▶ Required action
Wherever a line holds the word "cdot", copy that line from the data.

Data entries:

════

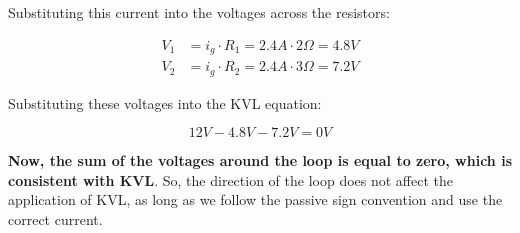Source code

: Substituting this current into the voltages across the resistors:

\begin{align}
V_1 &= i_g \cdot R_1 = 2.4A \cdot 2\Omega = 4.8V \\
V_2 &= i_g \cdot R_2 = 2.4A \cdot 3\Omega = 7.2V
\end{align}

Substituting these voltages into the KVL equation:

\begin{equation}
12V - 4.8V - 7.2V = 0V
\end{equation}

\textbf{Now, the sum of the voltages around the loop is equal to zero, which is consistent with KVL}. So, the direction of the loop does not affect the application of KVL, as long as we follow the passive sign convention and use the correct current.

════

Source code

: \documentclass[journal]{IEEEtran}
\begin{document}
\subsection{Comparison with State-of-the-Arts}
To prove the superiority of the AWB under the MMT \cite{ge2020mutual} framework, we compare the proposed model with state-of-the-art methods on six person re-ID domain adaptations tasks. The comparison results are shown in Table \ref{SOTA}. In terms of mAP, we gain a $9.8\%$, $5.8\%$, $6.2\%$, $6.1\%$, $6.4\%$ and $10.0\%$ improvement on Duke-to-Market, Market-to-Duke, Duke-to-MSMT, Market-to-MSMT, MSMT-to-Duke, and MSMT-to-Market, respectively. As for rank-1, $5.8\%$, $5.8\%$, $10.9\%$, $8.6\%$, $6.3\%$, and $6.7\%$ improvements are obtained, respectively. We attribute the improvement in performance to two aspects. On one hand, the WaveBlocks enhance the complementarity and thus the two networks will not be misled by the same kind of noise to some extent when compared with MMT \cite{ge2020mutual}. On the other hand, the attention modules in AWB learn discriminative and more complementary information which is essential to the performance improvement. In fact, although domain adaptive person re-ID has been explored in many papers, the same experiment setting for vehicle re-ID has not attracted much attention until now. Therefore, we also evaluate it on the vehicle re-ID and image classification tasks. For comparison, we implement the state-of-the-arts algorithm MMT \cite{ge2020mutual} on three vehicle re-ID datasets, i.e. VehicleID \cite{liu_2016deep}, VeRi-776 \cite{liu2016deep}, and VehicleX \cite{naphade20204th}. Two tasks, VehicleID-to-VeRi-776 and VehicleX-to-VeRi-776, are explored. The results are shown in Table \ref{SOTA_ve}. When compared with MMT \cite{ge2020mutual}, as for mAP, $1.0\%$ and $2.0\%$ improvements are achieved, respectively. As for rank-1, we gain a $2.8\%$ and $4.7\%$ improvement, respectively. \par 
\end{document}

════

▶ Written response
V_1 &= i_g \cdot R_1 = 2.4A \cdot 2\Omega = 4.8V \\
V_2 &= i_g \cdot R_2 = 2.4A \cdot 3\Omega = 7.2V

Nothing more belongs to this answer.